• _WHAT IS EXPECTED_
Restate the records that follow. Every word must match.

• _LISTED ENTRIES_
────────────────────

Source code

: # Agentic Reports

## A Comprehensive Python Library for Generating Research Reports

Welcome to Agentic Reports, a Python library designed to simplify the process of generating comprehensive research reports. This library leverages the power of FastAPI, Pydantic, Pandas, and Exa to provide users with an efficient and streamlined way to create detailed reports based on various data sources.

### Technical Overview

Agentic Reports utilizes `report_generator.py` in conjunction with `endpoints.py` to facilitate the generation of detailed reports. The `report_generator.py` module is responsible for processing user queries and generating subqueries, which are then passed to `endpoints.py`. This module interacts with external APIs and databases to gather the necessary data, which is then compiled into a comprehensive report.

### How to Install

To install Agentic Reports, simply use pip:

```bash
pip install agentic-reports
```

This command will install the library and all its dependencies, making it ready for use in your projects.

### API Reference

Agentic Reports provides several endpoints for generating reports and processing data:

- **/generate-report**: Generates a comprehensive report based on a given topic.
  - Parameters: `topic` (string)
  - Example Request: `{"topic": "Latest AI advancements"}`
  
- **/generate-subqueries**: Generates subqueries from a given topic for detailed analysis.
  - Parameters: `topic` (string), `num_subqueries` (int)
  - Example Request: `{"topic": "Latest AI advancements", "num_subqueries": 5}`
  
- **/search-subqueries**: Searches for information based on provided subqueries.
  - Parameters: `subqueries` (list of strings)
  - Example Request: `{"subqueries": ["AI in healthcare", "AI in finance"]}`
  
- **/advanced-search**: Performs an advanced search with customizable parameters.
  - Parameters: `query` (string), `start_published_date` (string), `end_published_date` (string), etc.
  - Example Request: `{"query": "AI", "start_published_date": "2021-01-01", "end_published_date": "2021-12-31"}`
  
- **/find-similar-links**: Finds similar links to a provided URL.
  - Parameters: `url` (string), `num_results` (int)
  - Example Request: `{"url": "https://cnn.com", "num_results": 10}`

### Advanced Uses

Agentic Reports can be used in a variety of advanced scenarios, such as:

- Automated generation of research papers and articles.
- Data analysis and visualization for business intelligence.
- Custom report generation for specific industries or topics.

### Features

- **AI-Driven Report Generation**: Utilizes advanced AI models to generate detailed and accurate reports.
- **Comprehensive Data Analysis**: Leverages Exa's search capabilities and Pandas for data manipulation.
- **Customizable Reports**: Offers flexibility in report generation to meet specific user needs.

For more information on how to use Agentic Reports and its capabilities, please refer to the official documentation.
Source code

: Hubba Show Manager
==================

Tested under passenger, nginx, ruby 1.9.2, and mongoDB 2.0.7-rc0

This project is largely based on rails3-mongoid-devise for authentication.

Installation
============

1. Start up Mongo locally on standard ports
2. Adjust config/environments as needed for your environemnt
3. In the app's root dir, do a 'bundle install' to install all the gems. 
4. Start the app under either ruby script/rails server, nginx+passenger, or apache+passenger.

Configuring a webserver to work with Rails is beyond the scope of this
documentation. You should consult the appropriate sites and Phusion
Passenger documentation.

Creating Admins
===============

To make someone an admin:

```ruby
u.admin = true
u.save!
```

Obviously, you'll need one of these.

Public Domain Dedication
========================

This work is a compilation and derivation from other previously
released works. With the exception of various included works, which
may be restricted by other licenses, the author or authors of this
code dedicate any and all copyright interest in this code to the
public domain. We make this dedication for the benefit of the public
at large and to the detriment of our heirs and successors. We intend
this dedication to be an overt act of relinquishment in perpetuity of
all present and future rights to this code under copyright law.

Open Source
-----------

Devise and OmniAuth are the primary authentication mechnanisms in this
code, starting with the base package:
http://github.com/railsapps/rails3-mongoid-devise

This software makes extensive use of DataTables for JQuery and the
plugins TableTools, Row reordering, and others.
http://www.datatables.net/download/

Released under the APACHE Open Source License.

────────────────────

• _RESULT OF THIS TASK_
Source code

: # Agentic Reports

## A Comprehensive Python Library for Generating Research Reports

Welcome to Agentic Reports, a Python library designed to simplify the process of generating comprehensive research reports. This library leverages the power of FastAPI, Pydantic, Pandas, and Exa to provide users with an efficient and streamlined way to create detailed reports based on various data sources.

### Technical Overview

Agentic Reports utilizes `report_generator.py` in conjunction with `endpoints.py` to facilitate the generation of detailed reports. The `report_generator.py` module is responsible for processing user queries and generating subqueries, which are then passed to `endpoints.py`. This module interacts with external APIs and databases to gather the necessary data, which is then compiled into a comprehensive report.

### How to Install

To install Agentic Reports, simply use pip:

```bash
pip install agentic-reports
```

This command will install the library and all its dependencies, making it ready for use in your projects.

### API Reference

Agentic Reports provides several endpoints for generating reports and processing data:

- **/generate-report**: Generates a comprehensive report based on a given topic.
  - Parameters: `topic` (string)
  - Example Request: `{"topic": "Latest AI advancements"}`
  
- **/generate-subqueries**: Generates subqueries from a given topic for detailed analysis.
  - Parameters: `topic` (string), `num_subqueries` (int)
  - Example Request: `{"topic": "Latest AI advancements", "num_subqueries": 5}`
  
- **/search-subqueries**: Searches for information based on provided subqueries.
  - Parameters: `subqueries` (list of strings)
  - Example Request: `{"subqueries": ["AI in healthcare", "AI in finance"]}`
  
- **/advanced-search**: Performs an advanced search with customizable parameters.
  - Parameters: `query` (string), `start_published_date` (string), `end_published_date` (string), etc.
  - Example Request: `{"query": "AI", "start_published_date": "2021-01-01", "end_published_date": "2021-12-31"}`
  
- **/find-similar-links**: Finds similar links to a provided URL.
  - Parameters: `url` (string), `num_results` (int)
  - Example Request: `{"url": "https://cnn.com", "num_results": 10}`

### Advanced Uses

Agentic Reports can be used in a variety of advanced scenarios, such as:

- Automated generation of research papers and articles.
- Data analysis and visualization for business intelligence.
- Custom report generation for specific industries or topics.

### Features

- **AI-Driven Report Generation**: Utilizes advanced AI models to generate detailed and accurate reports.
- **Comprehensive Data Analysis**: Leverages Exa's search capabilities and Pandas for data manipulation.
- **Customizable Reports**: Offers flexibility in report generation to meet specific user needs.

For more information on how to use Agentic Reports and its capabilities, please refer to the official documentation.
Source code

: Hubba Show Manager
==================

Tested under passenger, nginx, ruby 1.9.2, and mongoDB 2.0.7-rc0

This project is largely based on rails3-mongoid-devise for authentication.

Installation
============

1. Start up Mongo locally on standard ports
2. Adjust config/environments as needed for your environemnt
3. In the app's root dir, do a 'bundle install' to install all the gems. 
4. Start the app under either ruby script/rails server, nginx+passenger, or apache+passenger.

Configuring a webserver to work with Rails is beyond the scope of this
documentation. You should consult the appropriate sites and Phusion
Passenger documentation.

Creating Admins
===============

To make someone an admin:

```ruby
u.admin = true
u.save!
```

Obviously, you'll need one of these.

Public Domain Dedication
========================

This work is a compilation and derivation from other previously
released works. With the exception of various included works, which
may be restricted by other licenses, the author or authors of this
code dedicate any and all copyright interest in this code to the
public domain. We make this dedication for the benefit of the public
at large and to the detriment of our heirs and successors. We intend
this dedication to be an overt act of relinquishment in perpetuity of
all present and future rights to this code under copyright law.

Open Source
-----------

Devise and OmniAuth are the primary authentication mechnanisms in this
code, starting with the base package:
http://github.com/railsapps/rails3-mongoid-devise

This software makes extensive use of DataTables for JQuery and the
plugins TableTools, Row reordering, and others.
http://www.datatables.net/download/

Released under the APACHE Open Source License.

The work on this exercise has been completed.